The lines of the records that include "additional" should all be copied.

◆ TASK INPUT:

*** Begin section ***

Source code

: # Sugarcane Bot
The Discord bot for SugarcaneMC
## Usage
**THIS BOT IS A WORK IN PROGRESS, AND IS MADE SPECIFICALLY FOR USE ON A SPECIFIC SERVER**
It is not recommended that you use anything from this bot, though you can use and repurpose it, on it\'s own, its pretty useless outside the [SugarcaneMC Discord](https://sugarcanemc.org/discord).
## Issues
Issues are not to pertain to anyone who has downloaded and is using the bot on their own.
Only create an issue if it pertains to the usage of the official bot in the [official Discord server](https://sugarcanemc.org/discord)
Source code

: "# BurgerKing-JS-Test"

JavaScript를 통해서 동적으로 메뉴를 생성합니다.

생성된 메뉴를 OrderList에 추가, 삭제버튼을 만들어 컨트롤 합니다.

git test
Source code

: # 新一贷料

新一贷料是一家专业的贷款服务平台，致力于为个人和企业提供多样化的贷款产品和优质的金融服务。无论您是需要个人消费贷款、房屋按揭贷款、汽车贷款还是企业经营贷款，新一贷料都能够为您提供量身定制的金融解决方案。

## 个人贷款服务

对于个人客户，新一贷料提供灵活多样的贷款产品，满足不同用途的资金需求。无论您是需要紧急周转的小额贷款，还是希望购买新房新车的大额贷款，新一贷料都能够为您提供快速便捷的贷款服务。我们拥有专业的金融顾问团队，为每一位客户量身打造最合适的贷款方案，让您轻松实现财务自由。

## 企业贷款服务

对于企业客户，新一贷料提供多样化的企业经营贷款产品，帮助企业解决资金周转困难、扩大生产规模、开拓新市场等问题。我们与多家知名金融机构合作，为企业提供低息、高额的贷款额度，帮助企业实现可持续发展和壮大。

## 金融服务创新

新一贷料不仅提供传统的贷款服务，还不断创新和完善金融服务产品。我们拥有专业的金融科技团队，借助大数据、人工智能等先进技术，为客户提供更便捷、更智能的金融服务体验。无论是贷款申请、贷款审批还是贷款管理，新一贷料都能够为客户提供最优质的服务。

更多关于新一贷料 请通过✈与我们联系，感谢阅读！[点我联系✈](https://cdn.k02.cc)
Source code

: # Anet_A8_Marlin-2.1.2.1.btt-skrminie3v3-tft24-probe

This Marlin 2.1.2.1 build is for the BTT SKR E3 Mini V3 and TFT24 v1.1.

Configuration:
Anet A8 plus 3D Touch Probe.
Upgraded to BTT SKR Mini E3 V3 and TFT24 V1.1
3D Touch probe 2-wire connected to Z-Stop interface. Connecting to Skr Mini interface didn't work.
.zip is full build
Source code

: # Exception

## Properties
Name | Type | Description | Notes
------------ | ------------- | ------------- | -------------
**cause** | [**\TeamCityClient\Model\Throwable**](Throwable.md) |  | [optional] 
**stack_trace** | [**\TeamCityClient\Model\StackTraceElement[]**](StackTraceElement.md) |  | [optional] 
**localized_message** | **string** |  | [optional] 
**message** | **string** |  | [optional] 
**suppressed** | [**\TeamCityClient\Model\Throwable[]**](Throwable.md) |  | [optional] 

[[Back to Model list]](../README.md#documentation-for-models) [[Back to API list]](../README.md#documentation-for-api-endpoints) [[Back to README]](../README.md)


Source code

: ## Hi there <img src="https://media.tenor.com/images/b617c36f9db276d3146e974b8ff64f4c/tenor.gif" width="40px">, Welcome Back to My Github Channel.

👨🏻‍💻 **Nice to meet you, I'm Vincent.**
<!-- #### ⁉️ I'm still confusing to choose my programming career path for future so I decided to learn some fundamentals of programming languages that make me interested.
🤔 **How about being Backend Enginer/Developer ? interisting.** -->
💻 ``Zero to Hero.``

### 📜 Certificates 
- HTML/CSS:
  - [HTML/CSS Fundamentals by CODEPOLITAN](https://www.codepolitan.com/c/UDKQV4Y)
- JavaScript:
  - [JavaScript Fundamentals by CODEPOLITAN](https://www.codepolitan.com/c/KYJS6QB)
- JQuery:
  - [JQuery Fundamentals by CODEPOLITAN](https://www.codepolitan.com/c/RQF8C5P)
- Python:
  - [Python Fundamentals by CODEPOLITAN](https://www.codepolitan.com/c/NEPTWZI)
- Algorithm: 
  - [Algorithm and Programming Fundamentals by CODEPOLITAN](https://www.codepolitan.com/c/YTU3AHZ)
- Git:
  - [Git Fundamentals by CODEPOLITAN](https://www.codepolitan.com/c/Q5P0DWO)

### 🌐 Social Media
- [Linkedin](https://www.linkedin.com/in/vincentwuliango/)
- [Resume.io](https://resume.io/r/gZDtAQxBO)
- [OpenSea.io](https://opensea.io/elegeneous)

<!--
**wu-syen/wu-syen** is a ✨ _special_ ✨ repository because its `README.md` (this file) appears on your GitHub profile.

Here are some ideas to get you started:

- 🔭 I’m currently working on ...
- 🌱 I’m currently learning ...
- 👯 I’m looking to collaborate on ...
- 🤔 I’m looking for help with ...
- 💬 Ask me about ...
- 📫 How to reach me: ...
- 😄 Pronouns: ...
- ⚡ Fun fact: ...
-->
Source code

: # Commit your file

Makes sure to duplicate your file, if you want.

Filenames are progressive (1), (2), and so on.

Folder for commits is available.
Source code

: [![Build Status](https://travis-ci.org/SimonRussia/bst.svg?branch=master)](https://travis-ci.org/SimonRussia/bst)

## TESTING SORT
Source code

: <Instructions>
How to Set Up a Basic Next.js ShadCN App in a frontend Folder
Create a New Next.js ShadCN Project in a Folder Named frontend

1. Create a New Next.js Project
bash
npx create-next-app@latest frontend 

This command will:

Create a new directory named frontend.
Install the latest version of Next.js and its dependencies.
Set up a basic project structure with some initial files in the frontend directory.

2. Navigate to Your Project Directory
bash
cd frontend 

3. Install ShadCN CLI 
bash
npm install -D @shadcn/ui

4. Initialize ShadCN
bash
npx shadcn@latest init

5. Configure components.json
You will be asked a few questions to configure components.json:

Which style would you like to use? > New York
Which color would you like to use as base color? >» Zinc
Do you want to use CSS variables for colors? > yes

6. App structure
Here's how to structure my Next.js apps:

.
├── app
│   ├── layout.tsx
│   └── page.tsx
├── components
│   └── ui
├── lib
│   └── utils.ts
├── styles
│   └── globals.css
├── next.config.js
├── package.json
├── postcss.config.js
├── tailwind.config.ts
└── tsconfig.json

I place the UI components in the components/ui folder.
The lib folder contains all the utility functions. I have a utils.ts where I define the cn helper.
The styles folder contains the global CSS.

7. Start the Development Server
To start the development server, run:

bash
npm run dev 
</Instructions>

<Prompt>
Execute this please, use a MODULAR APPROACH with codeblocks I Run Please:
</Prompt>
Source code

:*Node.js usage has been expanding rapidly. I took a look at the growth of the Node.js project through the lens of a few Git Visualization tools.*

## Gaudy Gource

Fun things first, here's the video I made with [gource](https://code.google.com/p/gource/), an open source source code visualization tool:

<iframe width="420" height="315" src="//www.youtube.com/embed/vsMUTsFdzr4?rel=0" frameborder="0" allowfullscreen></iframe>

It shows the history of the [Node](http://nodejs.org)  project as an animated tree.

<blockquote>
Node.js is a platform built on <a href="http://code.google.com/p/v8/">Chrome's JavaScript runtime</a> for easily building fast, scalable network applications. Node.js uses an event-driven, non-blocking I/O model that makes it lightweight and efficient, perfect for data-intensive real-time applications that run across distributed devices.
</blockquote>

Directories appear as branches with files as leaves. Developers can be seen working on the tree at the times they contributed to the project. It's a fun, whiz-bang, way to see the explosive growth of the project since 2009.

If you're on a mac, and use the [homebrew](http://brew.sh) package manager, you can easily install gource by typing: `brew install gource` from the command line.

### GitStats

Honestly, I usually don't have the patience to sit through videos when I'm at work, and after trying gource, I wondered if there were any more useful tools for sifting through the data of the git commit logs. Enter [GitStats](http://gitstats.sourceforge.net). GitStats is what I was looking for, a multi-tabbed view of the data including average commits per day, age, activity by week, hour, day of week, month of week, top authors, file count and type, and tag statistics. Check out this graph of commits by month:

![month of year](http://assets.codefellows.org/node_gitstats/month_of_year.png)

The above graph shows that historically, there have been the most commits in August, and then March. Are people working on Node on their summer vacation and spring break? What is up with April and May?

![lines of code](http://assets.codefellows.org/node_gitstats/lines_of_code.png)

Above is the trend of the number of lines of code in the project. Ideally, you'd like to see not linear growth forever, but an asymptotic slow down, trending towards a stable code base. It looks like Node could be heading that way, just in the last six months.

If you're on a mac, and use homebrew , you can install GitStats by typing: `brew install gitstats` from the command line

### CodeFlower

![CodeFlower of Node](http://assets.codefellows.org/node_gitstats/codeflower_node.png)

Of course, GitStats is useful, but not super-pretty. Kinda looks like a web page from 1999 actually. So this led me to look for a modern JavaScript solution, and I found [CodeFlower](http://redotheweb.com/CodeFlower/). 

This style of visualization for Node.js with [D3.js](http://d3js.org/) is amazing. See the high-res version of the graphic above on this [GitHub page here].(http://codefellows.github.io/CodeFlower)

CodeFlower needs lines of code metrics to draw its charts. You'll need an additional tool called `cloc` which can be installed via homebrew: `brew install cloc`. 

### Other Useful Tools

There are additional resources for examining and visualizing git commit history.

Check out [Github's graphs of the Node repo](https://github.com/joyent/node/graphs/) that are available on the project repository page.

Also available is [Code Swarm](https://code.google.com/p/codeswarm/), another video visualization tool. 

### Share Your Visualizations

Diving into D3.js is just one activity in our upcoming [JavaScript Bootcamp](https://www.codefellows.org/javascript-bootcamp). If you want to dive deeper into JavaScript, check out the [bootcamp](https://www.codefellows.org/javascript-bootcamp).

*** End section ***

◆ RESULT FOR THIS EXERCISE:
CodeFlower needs lines of code metrics to draw its charts. You'll need an additional tool called `cloc` which can be installed via homebrew: `brew install cloc`. 
There are additional resources for examining and visualizing git commit history.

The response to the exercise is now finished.